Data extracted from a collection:
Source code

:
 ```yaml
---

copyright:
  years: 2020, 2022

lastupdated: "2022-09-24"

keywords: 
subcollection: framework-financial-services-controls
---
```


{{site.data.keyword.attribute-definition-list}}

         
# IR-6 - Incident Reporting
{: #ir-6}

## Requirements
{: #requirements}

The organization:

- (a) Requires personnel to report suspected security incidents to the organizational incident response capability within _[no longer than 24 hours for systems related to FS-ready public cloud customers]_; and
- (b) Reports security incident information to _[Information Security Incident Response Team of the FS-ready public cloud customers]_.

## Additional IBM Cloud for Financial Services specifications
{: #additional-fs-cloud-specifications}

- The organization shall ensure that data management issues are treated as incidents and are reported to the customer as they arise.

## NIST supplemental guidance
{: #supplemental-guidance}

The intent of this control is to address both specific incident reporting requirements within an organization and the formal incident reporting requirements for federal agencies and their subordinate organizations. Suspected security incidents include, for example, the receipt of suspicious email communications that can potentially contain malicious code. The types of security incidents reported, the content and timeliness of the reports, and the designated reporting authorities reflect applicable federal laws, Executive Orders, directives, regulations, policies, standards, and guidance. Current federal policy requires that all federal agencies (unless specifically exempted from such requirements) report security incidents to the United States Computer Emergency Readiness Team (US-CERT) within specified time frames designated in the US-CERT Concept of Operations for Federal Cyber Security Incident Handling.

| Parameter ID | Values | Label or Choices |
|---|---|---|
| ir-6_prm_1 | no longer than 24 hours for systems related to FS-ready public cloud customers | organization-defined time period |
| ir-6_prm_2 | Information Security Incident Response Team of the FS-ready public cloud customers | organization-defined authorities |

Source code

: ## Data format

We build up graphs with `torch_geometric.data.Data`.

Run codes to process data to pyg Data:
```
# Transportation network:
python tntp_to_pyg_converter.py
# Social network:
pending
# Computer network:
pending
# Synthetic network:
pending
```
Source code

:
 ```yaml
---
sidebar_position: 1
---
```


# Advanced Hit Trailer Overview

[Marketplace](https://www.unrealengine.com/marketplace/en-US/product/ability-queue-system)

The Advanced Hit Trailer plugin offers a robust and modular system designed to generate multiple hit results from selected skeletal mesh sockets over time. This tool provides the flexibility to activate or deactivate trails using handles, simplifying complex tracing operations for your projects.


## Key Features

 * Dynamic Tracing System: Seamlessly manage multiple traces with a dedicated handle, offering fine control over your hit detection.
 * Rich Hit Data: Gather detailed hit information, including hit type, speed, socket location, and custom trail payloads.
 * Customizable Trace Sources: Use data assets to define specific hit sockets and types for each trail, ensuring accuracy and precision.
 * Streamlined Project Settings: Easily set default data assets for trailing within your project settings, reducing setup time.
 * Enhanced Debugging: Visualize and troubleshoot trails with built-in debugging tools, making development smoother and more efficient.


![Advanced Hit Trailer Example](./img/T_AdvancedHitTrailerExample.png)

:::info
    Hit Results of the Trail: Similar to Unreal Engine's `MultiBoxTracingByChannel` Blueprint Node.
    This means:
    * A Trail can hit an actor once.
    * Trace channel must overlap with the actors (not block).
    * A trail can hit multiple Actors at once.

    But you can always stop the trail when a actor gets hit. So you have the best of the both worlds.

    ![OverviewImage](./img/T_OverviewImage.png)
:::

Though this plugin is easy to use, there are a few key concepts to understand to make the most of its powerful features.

**YOUR ASSIGNMENT:**
Filter the records, keeping only lines that contain "hours", and show those lines.

**ANSWER FOR THE TASK:**
- (a) Requires personnel to report suspected security incidents to the organizational incident response capability within _[no longer than 24 hours for systems related to FS-ready public cloud customers]_; and
| ir-6_prm_1 | no longer than 24 hours for systems related to FS-ready public cloud customers | organization-defined time period |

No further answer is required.